Похороны Львовой состоялись 27 ноября, в них участвовали Ходасевич, Шершеневич, Б. А. Садовской. Брюсов на похоронах не присутствовал: в ночь самоубийства, потрясенный случившимся, он спешно выехал из Москвы в Петербург. В день похорон в Москву из Петербурга прибывал Эмиль Верхарн. Брюсов, друживший с бельгийским поэтом, преклонявшийся перед его творчеством, был основным инициатором его российского турне, однако сопровождать Верхарна в Москве тогда он был не в силах[724]. О его внутреннем состоянии достаточно выразительно свидетельствует краткая записка, отправленная из Петербурга 25 ноября А. А. Шестеркиной (его былой возлюбленной и конфидентке, посвященной в обстоятельства отношений с Львовой); почерк, которым написан этот текст, лишь отдаленно напоминает брюсовский:
«Напишите мне
Русская Мысль
Пете<р>б<ург>
Напишите всё
Пишите жестоко
Я хочу жестокости
Простите бред
Я брежу
Напишите всё
«Кажется, вчера я наделал много глупостей, — писал Брюсов на следующий день жене. — Послал два очень глупых истерических письма Шестеркиной и, тоже глупое, брату Н<адежды> Г<ригорьевны>[727]. Если бы эти письма попали Тебе в руки, не читай их.
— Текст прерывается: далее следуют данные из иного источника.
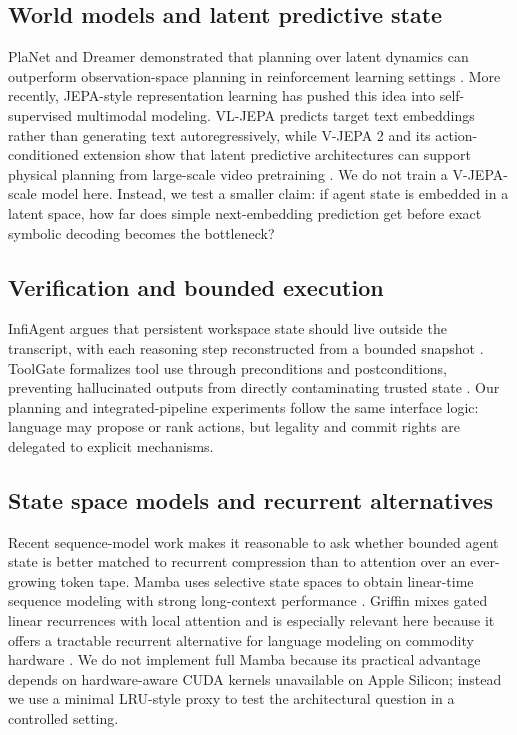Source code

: \documentclass[11pt]{article}
\begin{document}
\subsection{World models and latent predictive state}
PlaNet and Dreamer demonstrated that planning over latent dynamics can outperform observation-space planning in reinforcement learning settings \citep{planet2018, dreamerv32023}. More recently, JEPA-style representation learning has pushed this idea into self-supervised multimodal modeling. VL-JEPA predicts target text embeddings rather than generating text autoregressively, while V-JEPA 2 and its action-conditioned extension show that latent predictive architectures can support physical planning from large-scale video pretraining \citep{vljepa2025, vjepa22025}. We do not train a V-JEPA-scale model here. Instead, we test a smaller claim: if agent state is embedded in a latent space, how far does simple next-embedding prediction get before exact symbolic decoding becomes the bottleneck?

\subsection{Verification and bounded execution}
InfiAgent argues that persistent workspace state should live outside the transcript, with each reasoning step reconstructed from a bounded snapshot \citep{infiagent2026}. ToolGate formalizes tool use through preconditions and postconditions, preventing hallucinated outputs from directly contaminating trusted state \citep{toolgate2026}. Our planning and integrated-pipeline experiments follow the same interface logic: language may propose or rank actions, but legality and commit rights are delegated to explicit mechanisms.

\subsection{State space models and recurrent alternatives}
Recent sequence-model work makes it reasonable to ask whether bounded agent state is better matched to recurrent compression than to attention over an ever-growing token tape. Mamba uses selective state spaces to obtain linear-time sequence modeling with strong long-context performance \citep{mamba2023}. Griffin mixes gated linear recurrences with local attention and is especially relevant here because it offers a tractable recurrent alternative for language modeling on commodity hardware \citep{griffin2024}. We do not implement full Mamba because its practical advantage depends on hardware-aware CUDA kernels unavailable on Apple Silicon; instead we use a minimal LRU-style proxy to test the architectural question in a controlled setting.
\end{document}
Не думай также, что я писал их под влиянием морфия. Нет. Все это так на меня повлияло, что я его почти не касаюсь. Вероятно, здесь же и брошу, сразу. Но я очень подавлен случившимся. Полагаю, что Ты понимаешь мое состояние. Отчасти ведь и на Тебе лежит ответственность. Не будь Тебя, не было бы и этого. Ты не виновата, никто не станет спорить, но Ты — среди причин, это бесспорно. Пытаюсь успокоиться и овладеть собой. Может быть, удастся. Пока оставь меня одного, мне это так нужно, очень. Во всяком случае, если жить дальше, то совершенно по-другому. Со вчерашнего дня я прежний исчез: будет ли „я“ другой, еще не знаю. Но „Валерий Брюсов“, тот, что был 40 лет, умер»[728].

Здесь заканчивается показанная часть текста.